Postcard from Istanbul

Since the carefree Italian musical jaunts of my youth, I’ve become resigned to enduring the English “summer”—resenting long periods of showers and Arctic temperatures, alternating with the occasional stifling heatwave, before the long drab grey August decline.

So—pace global warming, which despite the demurrals of many fuckwit politicians is actually A Thing—how delightful it is, around an island interlude, to spend an extended period in a region (thanks to my enforced homelessness) where heat is just a given, and one’s body just gets into the rhythm, finding shade, working at sensible times of day (if you have a choice, that is), and actually Enjoying Life, freed from the vain, desperate annual scramble to change colour—one of the afflictions of Being English.

desert
Gary Larson.

Of course, such a sentiment would never have buttered any parsnips for the tanners of Zeytinburnu, nor will they for a waste collector in Tarlabaşı pulling a heavy load up a steep hill at midday (see e.g. here, here).
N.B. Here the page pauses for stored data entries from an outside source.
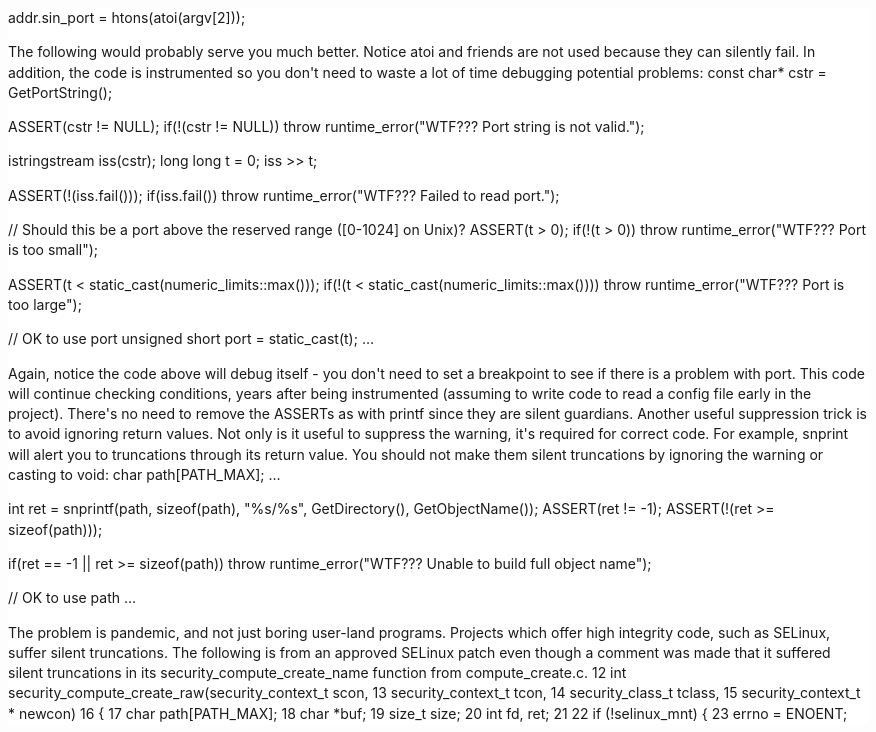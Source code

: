 addr.sin_port = htons(atoi(argv[2]));

The following would probably serve you much better. Notice atoi and friends are not used because they can silently fail. In addition, the code is instrumented so you don't need to waste a lot of time debugging potential problems:
const char* cstr = GetPortString();

ASSERT(cstr != NULL);
if(!(cstr != NULL))
    throw runtime_error("WTF??? Port string is not valid.");

istringstream iss(cstr);
long long t = 0;
iss >> t;

ASSERT(!(iss.fail()));
if(iss.fail())
    throw runtime_error("WTF??? Failed to read port.");

// Should this be a port above the reserved range ([0-1024] on Unix)?
ASSERT(t > 0);
if(!(t > 0))
    throw runtime_error("WTF??? Port is too small");

ASSERT(t < static_cast<long long>(numeric_limits<unsigned int>::max()));
if(!(t < static_cast<long long>(numeric_limits<unsigned int>::max())))
    throw runtime_error("WTF??? Port is too large");

// OK to use port
unsigned short port = static_cast<unsigned short>(t);
…

Again, notice the code above will debug itself - you don't need to set a breakpoint to see if there is a problem with port. This code will continue checking conditions, years after being instrumented (assuming to write code to read a config file early in the project). There's no need to remove the ASSERTs as with printf since they are silent guardians.
Another useful suppression trick is to avoid ignoring return values. Not only is it useful to suppress the warning, it's required for correct code. For example, snprint will alert you to truncations through its return value. You should not make them silent truncations by ignoring the warning or casting to void:
char path[PATH_MAX];
…

int ret = snprintf(path, sizeof(path), "%s/%s", GetDirectory(), GetObjectName());
ASSERT(ret != -1);
ASSERT(!(ret >= sizeof(path)));

if(ret == -1 || ret >= sizeof(path))
    throw runtime_error("WTF??? Unable to build full object name");

// OK to use path
…

The problem is pandemic, and not just boring user-land programs. Projects which offer high integrity code, such as SELinux, suffer silent truncations. The following is from an approved SELinux patch even though a comment was made that it suffered silent truncations in its security_compute_create_name function from compute_create.c.
12  int security_compute_create_raw(security_context_t scon,
13                                  security_context_t tcon,
14                                  security_class_t   tclass,
15                                  security_context_t * newcon)
16  {
17    char path[PATH_MAX];
18    char *buf;
19    size_t size;
20    int fd, ret;
21
22    if (!selinux_mnt) {
23      errno = ENOENT;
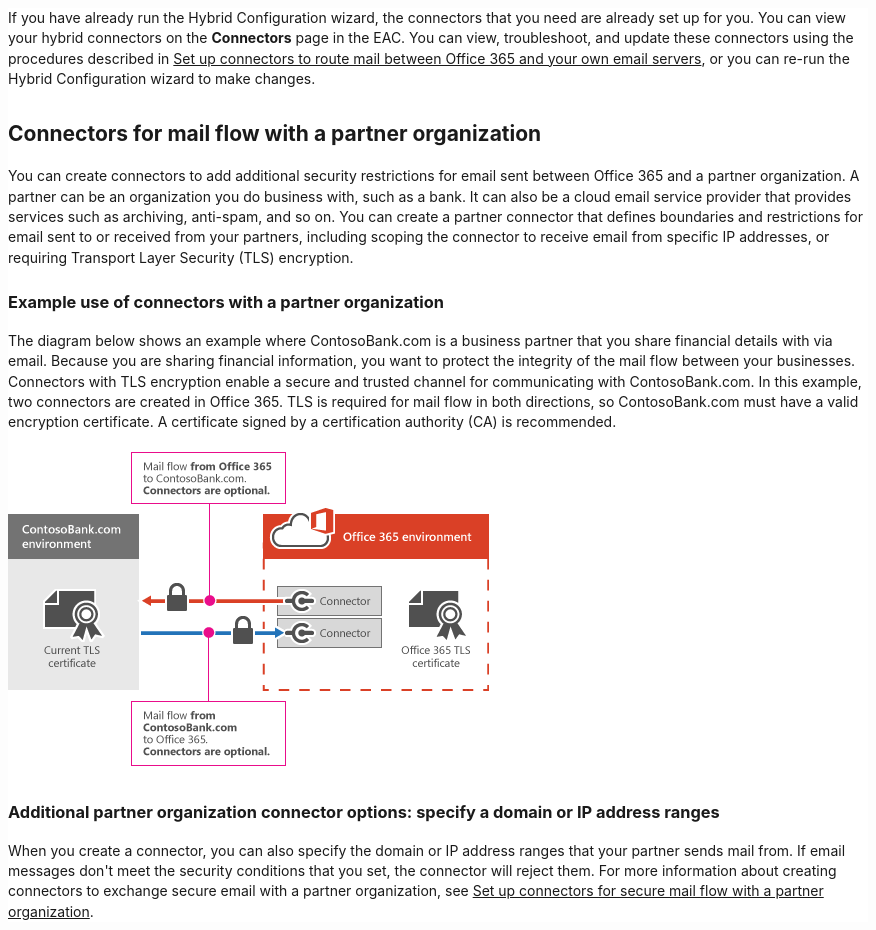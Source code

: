 If you have already run the Hybrid Configuration wizard, the connectors that you need are already set up for you. You can view your hybrid connectors on the **Connectors** page in the EAC. You can view, troubleshoot, and update these connectors using the procedures described in [Set up connectors to route mail between Office 365 and your own email servers](set-up-connectors-to-route-mail.md), or you can re-run the Hybrid Configuration wizard to make changes.
  
## Connectors for mail flow with a partner organization
<a name="ConnMailFlow1"> </a>

You can create connectors to add additional security restrictions for email sent between Office 365 and a partner organization. A partner can be an organization you do business with, such as a bank. It can also be a cloud email service provider that provides services such as archiving, anti-spam, and so on. You can create a partner connector that defines boundaries and restrictions for email sent to or received from your partners, including scoping the connector to receive email from specific IP addresses, or requiring Transport Layer Security (TLS) encryption.
  
### Example use of connectors with a partner organization

The diagram below shows an example where ContosoBank.com is a business partner that you share financial details with via email. Because you are sharing financial information, you want to protect the integrity of the mail flow between your businesses. Connectors with TLS encryption enable a secure and trusted channel for communicating with ContosoBank.com. In this example, two connectors are created in Office 365. TLS is required for mail flow in both directions, so ContosoBank.com must have a valid encryption certificate. A certificate signed by a certification authority (CA) is recommended.
  
![Connectors between Office 365 and a partner organization](../../media/0f9319ae-84bb-4b05-a79f-12fb988f1d10.png)
  
### Additional partner organization connector options: specify a domain or IP address ranges

When you create a connector, you can also specify the domain or IP address ranges that your partner sends mail from. If email messages don't meet the security conditions that you set, the connector will reject them. For more information about creating connectors to exchange secure email with a partner organization, see [Set up connectors for secure mail flow with a partner organization](set-up-connectors-for-secure-mail-flow-with-a-partner.md).
  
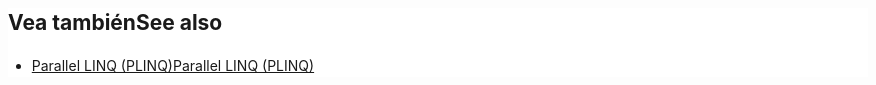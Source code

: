 ## <a name="see-also"></a><span data-ttu-id="44dd2-164">Vea también</span><span class="sxs-lookup"><span data-stu-id="44dd2-164">See also</span></span>

- [<span data-ttu-id="44dd2-165">Parallel LINQ (PLINQ)</span><span class="sxs-lookup"><span data-stu-id="44dd2-165">Parallel LINQ (PLINQ)</span></span>](parallel-linq-plinq.md)
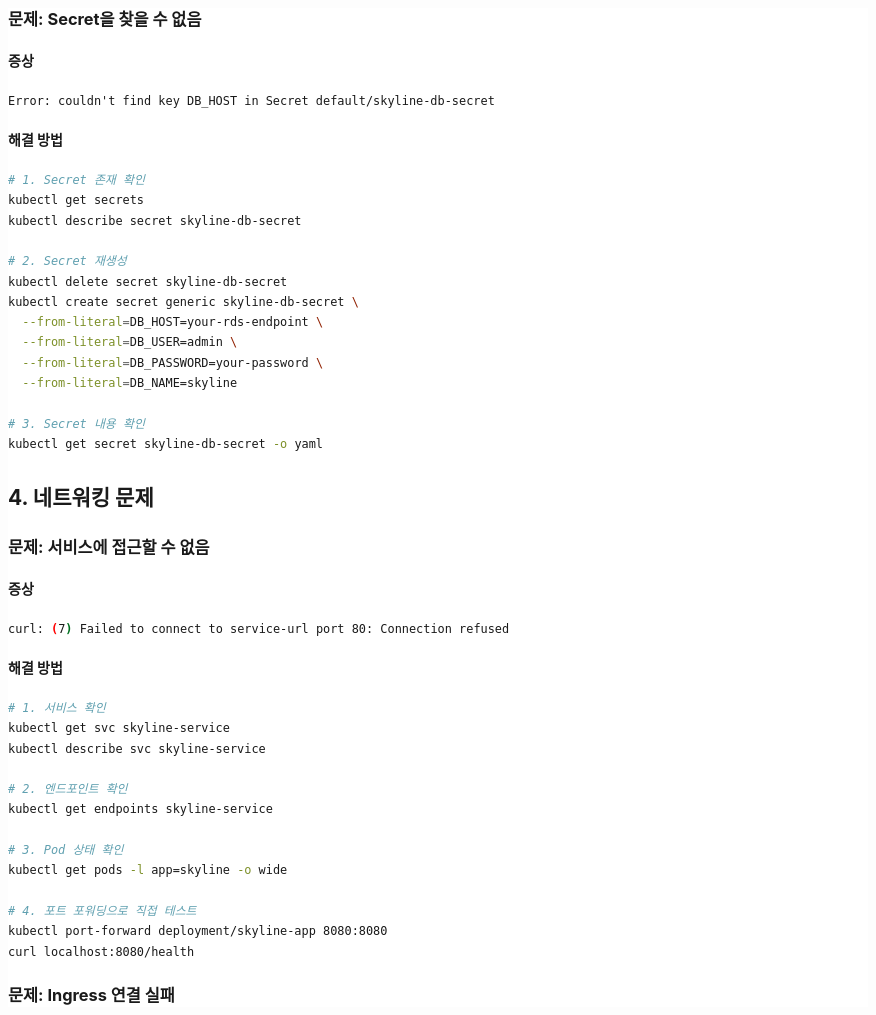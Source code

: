 ### 문제: Secret을 찾을 수 없음

#### 증상
```
Error: couldn't find key DB_HOST in Secret default/skyline-db-secret
```

#### 해결 방법
```bash
# 1. Secret 존재 확인
kubectl get secrets
kubectl describe secret skyline-db-secret

# 2. Secret 재생성
kubectl delete secret skyline-db-secret
kubectl create secret generic skyline-db-secret \
  --from-literal=DB_HOST=your-rds-endpoint \
  --from-literal=DB_USER=admin \
  --from-literal=DB_PASSWORD=your-password \
  --from-literal=DB_NAME=skyline

# 3. Secret 내용 확인
kubectl get secret skyline-db-secret -o yaml
```

## 4. 네트워킹 문제

### 문제: 서비스에 접근할 수 없음

#### 증상
```bash
curl: (7) Failed to connect to service-url port 80: Connection refused
```

#### 해결 방법
```bash
# 1. 서비스 확인
kubectl get svc skyline-service
kubectl describe svc skyline-service

# 2. 엔드포인트 확인
kubectl get endpoints skyline-service

# 3. Pod 상태 확인
kubectl get pods -l app=skyline -o wide

# 4. 포트 포워딩으로 직접 테스트
kubectl port-forward deployment/skyline-app 8080:8080
curl localhost:8080/health
```

### 문제: Ingress 연결 실패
And meanwhile in London, heroic NHS nurses are still slaving away, saving the lives of others, catching crowded buses and juggling childcare; in China and India, peasants are still tilling the fields, seeking water, dreaming of escaping hardship by migrating to urban apartment blocks.

* * *

Plucked from Porgy and Bess, Gershwin’s song has become such a cliché (“the most covered song in the world“) that it rarely moves me. As always, Billie Holiday transforms the song—here’s her 1936 recording, when it was still new:

And it keeps inspiring musicians—here’s Miles in 1959:

Mahalia Jackson in 1960:

And the brilliant Andrea Motis with mentors of the Sant Andreu Jazz Band in 2013:

On a linguistic note, I like Stephen Sondheim’s observation about the opening line:

That “and” is worth a great deal of attention. I would write “Summertime when”, but that “and” sets up a tone, a whole poetic tone, not to mention a whole kind of diction that is going to be used in the play; an informal, uneducated diction and a stream of consciousness, as in many of the songs like My man’s gone now. It’s the exact right word, and that word is worth its weight in gold. “Summertime when the livin’ is easy” is a boring line compared to “Summertime and”. The choices of “ands” [and] “buts” become almost traumatic as you are writing a lyric—or should, anyway—because each one weighs so much.